Lochte added the Olympic gold medal to the world title he won in Shanghai last year when he cruised to a surprisingly lopsided victory in four minutes 05.18 seconds.
Brazil's Thiago Pereira won the silver medal after finishing second in 4:08.86 while Japanese teenager Kosuke Hagino collected the bronze for finishing third in 4:08.94.
"I feel amazing, knowing that for the last four years I have put in all that hard work," Lochte reflected. "When I touched the wall, I guess I was in shock. I guess I still am.
"I have said this before, that this is my year.
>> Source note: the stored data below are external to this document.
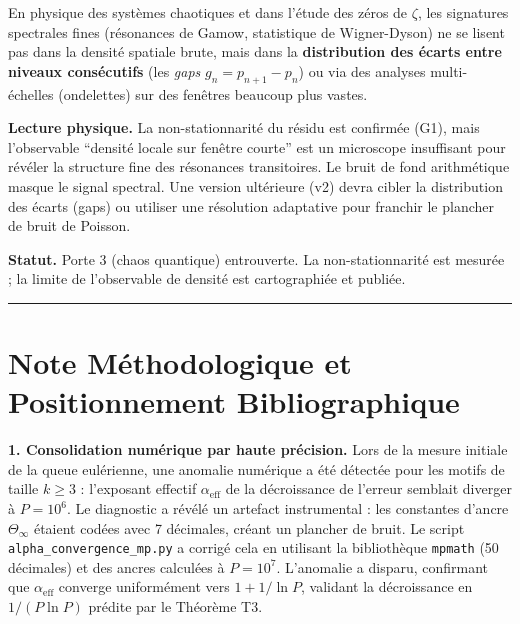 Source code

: \documentclass[11pt,a4paper]{article}
\begin{document}
En physique des systèmes chaotiques et dans l'étude des zéros de $\zeta$, les signatures spectrales fines (résonances de Gamow, statistique de Wigner-Dyson) ne se lisent pas dans la densité spatiale brute, mais dans la \textbf{distribution des écarts entre niveaux consécutifs} (les \textit{gaps} $g_n = p_{n+1} - p_n$) ou via des analyses multi-échelles (ondelettes) sur des fenêtres beaucoup plus vastes.

\textbf{Lecture physique.} La non-stationnarité du résidu est confirmée (G1), mais l'observable ``densité locale sur fenêtre courte'' est un microscope insuffisant pour révéler la structure fine des résonances transitoires. Le bruit de fond arithmétique masque le signal spectral. Une version ultérieure (v2) devra cibler la distribution des écarts (gaps) ou utiliser une résolution adaptative pour franchir le plancher de bruit de Poisson.

\textbf{Statut.} Porte 3 (chaos quantique) entrouverte. La non-stationnarité est mesurée ; la limite de l'observable de densité est cartographiée et publiée.

\vspace{1cm}
\hrule
\vspace{1cm}

\section*{Note Méthodologique et Positionnement Bibliographique}

\textbf{1. Consolidation numérique par haute précision.}  
Lors de la mesure initiale de la queue eulérienne, une anomalie numérique a été détectée pour les motifs de taille $k \ge 3$ : l'exposant effectif $\alpha_{\text{eff}}$ de la décroissance de l'erreur semblait diverger à $P = 10^6$. Le diagnostic a révélé un artefact instrumental : les constantes d'ancre $\Theta_\infty$ étaient codées avec 7 décimales, créant un plancher de bruit. Le script \texttt{alpha\_convergence\_mp.py} a corrigé cela en utilisant la bibliothèque \texttt{mpmath} (50 décimales) et des ancres calculées à $P = 10^7$. L'anomalie a disparu, confirmant que $\alpha_{\text{eff}}$ converge uniformément vers $1 + 1/\ln P$, validant la décroissance en $1/(P \ln P)$ prédite par le Théorème T3.
\end{document}
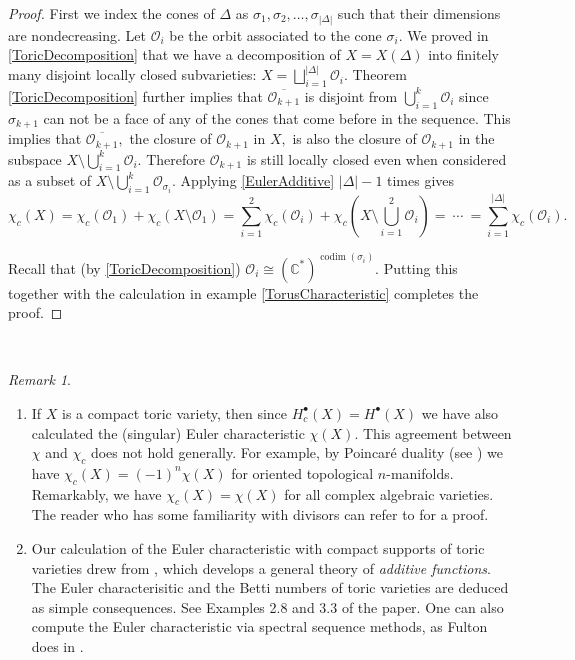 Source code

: \documentclass[BSc]{usydthesis}
\numberwithin{equation}{chapter}
\theoremstyle{remark}
\newtheorem{Remark}[equation]{Remark}
\newcommand{\C}{\mathbb{C}}
\begin{document}
\begin{proof}
 First we index the cones of $\Delta$ as $\sigma_1, \sigma_2, \ldots, \sigma_{|\Delta|}$ such that their dimensions are nondecreasing. Let $\mathcal{O}_i$ be the orbit associated to the cone $\sigma_i.$ We proved in \ref{ToricDecomposition} that we have a decomposition of $X=X(\Delta)$ into finitely many disjoint locally closed subvarieties: $\displaystyle X= \bigsqcup_{i=1}^{|\Delta|} \mathcal{O}_{i}.$ Theorem \ref{ToricDecomposition} further implies that $\overline{\mathcal{O}_{k+1}}$ is disjoint from $\bigcup_{i=1}^{k} \mathcal{O}_{i}$ since $\sigma_{k+1}$ can not be a face of any of the cones that come before in the sequence. This implies that $\overline{\mathcal{O}_{k+1}},$ the closure of $\mathcal{O}_{k+1}$ in $X,$ is also the closure of $\mathcal{O}_{k+1}$ in the subspace $X\setminus \bigcup_{i=1}^k \mathcal{O}_{i}.$ Therefore $\mathcal{O}_{k+1}$ is still locally closed even when considered as a subset of $X\setminus \bigcup_{i=1}^k \mathcal{O}_{\sigma_i}.$ Applying \ref{EulerAdditive} $|\Delta|-1$ times gives $$ \chi_c(X) = \chi_c( \mathcal{O}_1) + \chi_c (X\setminus \mathcal{O}_1) = \sum_{i=1}^2 \chi_c( \mathcal{O}_i) + \chi_c (X\setminus \bigcup_{i=1}^2 \mathcal{O}_i ) = \ \cdots \ = \sum_{i=1}^{|\Delta|} \chi_c(\mathcal{O}_i).$$
 
Recall that (by \ref{ToricDecomposition}) $\mathcal{O}_i \cong (\C^*)^{\operatorname{codim}(\sigma_i)}.$ Putting this together with the calculation in example \ref{TorusCharacteristic} completes the proof.   
\end{proof}
~
\begin{Remark}
~
\begin{enumerate}
 \item  If $X$ is a compact toric variety, then since $H^{\bullet}_c(X) = H^{\bullet}(X)$ we have also calculated the (singular) Euler characteristic $\chi(X).$ This agreement between $\chi$ and $\chi_c$ does not hold generally. For example, by Poincar\'{e} duality (see \cite[Page.~ 245, Theorem 3.35]{Hatcher}) we have $\chi_c(X)=(-1)^n \chi(X)$ for oriented topological $n$-manifolds. Remarkably, we have $\chi_c(X)=\chi(X)$ for all complex algebraic varieties. The reader who has some familiarity with divisors can refer to \cite[Page.~ 141-142]{Fulton:Toric} for a proof.
 \item Our calculation of the Euler characteristic with compact supports of toric varieties drew from \cite{DimcaLehrer}, which develops a general theory of {\em additive functions}. The Euler characterisitic and the Betti numbers of toric varieties are deduced as simple consequences. See Examples 2.8 and 3.3 of the paper. One can also compute the Euler characteristic via spectral sequence methods, as Fulton does in \cite[Page.~ 58-59]{Fulton:Toric}.
\end{enumerate}

\end{Remark}
\end{document}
I know and I feel it, just because I have put in the hard work.
"I trained my butt off for four years, I just feel it inside my gut that this is my year."
Phelps, who won the gruelling event at the past two Olympics, faded to finish fourth in 4:09.28, more than five seconds outside his world record.
The race, a lung-bursting test to decide the world's best all-round swimmer, was billed as one of the great rivalries of the London Games but failed to live up to all expectations as Lochte stormed away to win easily.
Phelps was swimming in the outside lane after just scraping into the final as the slowest qualifier and was never a threat.
The last time Phelps, who won eight gold medals in Beijing four years ago, was beaten in an Olympic final was when he came third behind Ian Thorpe and Pieter van den Hoogenband in the 200 freestyle at Athens, which was dubbed the "race of the century."
He has entered seven events in London and needs to win three medals to break the all-time record of 18 held by Soviet gymnast Larisa Latynina.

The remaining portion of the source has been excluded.